Elevation of cardiac troponin I and troponin T among patients who underwent nonemergent percutaneous coronary intervention was predictive of long-term all-cause mortality and a composite of adverse events in a new study.
All patients (n=22,353) in the analysis were compiled from 22 studies published between 1998 and 2009 that reported on the prognostic effect of cardiac troponin I (cTnI) and troponin T (cTnT). All-cause mortality was defined as the study’s primary endpoint.

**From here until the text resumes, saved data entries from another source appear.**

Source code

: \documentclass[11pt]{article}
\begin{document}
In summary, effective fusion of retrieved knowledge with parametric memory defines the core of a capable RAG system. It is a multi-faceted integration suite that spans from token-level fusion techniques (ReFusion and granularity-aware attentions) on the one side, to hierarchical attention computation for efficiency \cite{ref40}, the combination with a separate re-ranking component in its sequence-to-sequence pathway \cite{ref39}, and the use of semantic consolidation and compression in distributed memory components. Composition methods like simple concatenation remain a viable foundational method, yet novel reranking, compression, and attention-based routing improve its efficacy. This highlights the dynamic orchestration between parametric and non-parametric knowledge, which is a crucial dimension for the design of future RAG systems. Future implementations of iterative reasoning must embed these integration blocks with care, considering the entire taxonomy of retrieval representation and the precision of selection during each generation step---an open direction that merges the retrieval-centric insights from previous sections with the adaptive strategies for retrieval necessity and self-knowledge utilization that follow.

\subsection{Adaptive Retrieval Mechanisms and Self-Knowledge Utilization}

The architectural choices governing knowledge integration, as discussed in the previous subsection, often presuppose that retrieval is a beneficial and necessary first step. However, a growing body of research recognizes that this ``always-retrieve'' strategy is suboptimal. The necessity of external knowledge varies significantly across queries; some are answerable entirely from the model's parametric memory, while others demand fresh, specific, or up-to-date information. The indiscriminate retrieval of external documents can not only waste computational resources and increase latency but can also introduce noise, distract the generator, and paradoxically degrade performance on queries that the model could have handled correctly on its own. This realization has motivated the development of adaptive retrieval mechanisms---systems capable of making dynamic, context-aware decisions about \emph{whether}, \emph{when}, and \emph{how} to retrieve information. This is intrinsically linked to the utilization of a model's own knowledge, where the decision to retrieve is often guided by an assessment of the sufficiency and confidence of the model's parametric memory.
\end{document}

In all, post-PCI cTnT or cTnI was elevated in 32% of patients. During a mean follow-up of 17.7 months, the primary endpoint was noticeably higher for patients with cTnI or cTnT elevation after PCI compared with patients without cTnI or cTnT elevation (OR=1.45; 95% CI, 1.22–1.72). Similarly, the composite of adverse events of all-cause mortality and MI in patients with cTnI or cTnT elevation was also higher (OR=1.77; 95% CI, 1.48-2.11).

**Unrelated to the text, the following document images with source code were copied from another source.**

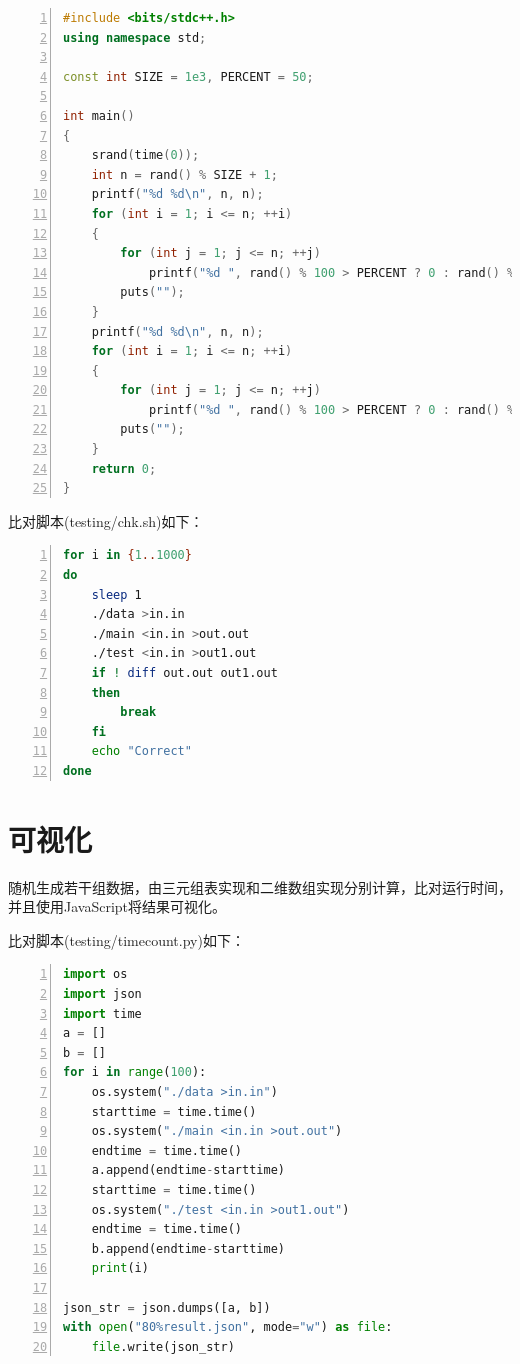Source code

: \documentclass{article}
\begin{document}
\begin{lstlisting}[language={C++},
    numbers=left,
    numberstyle=\tiny\consolas,
    basicstyle=\small\consolas]
#include <bits/stdc++.h>
using namespace std;

const int SIZE = 1e3, PERCENT = 50;

int main()
{
    srand(time(0));
    int n = rand() % SIZE + 1;
    printf("%d %d\n", n, n);
    for (int i = 1; i <= n; ++i)
    {
        for (int j = 1; j <= n; ++j)
            printf("%d ", rand() % 100 > PERCENT ? 0 : rand() % 1000 + 1);
        puts("");
    }
    printf("%d %d\n", n, n);
    for (int i = 1; i <= n; ++i)
    {
        for (int j = 1; j <= n; ++j)
            printf("%d ", rand() % 100 > PERCENT ? 0 : rand() % 1000 + 1);
        puts("");
    }
    return 0;
}
\end{lstlisting}

比对脚本(testing/chk.sh)如下：

\begin{lstlisting}[language={bash},
    numbers=left,
    numberstyle=\tiny\consolas,
    basicstyle=\small\consolas]
for i in {1..1000}
do
    sleep 1
    ./data >in.in
    ./main <in.in >out.out
    ./test <in.in >out1.out
    if ! diff out.out out1.out
    then
        break
    fi
    echo "Correct"
done
\end{lstlisting}

\section{可视化}

随机生成若干组数据，由三元组表实现和二维数组实现分别计算，比对运行时间，并且使用JavaScript将结果可视化。

比对脚本(testing/timecount.py)如下：

\begin{lstlisting}[language={python},
    numbers=left,
    numberstyle=\tiny\consolas,
    basicstyle=\small\consolas]
import os
import json
import time
a = []
b = []
for i in range(100):
    os.system("./data >in.in")
    starttime = time.time()
    os.system("./main <in.in >out.out")
    endtime = time.time()
    a.append(endtime-starttime)
    starttime = time.time()
    os.system("./test <in.in >out1.out")
    endtime = time.time()
    b.append(endtime-starttime)
    print(i)

json_str = json.dumps([a, b])
with open("80%result.json", mode="w") as file:
    file.write(json_str)
\end{lstlisting}
\end{document}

“Our meta-analysis supports the ACC/AHA recommendation to monitor cTn markers post-PCI as to assess long-term clinical outcomes and to identify patients with high-risk coronary artery features,” the researchers wrote. “Further studies are needed to determine if peri-procedural efforts to minimize cTn elevations and more intensive outpatient monitoring/treatment of patients with elevated cTn levels after nonemergent PCI will result in improved long-term outcomes.” – by Brian Ellis
Meta-analyses can be very valuable but can also be misleading. One of the major problems with almost all of the studies in this area is that they use a baseline value that with rare exception is markedly above the recommended cut off value of the 99th percentile. When one does this one ignores the prognostic significance of the baseline value and also fails to understand that the values are most often rising. Thus, the results post procedure are substantially more elevated. Some would say most of the increase is due the natural rise of the elevated baseline value and most often not the procedure. If one uses the 99th percentile value as to define normality at baseline, it turns out that most if not all of the prognostic significance resides in the baseline value and there is modest or perhaps no additional contribution of the post-intervention values either short- or long- term. Lack of attention to this critical metric has confounded all of the meta-analyses and most of the studies. If one uses the 99th percentile value to define a normal baseline as in the Prasad study, there is no additional prognostic value in the post-PCI values. Unfortunately, that is the only study that uses that value at baseline. Thus, one needs to consider this meta-analysis with great caution.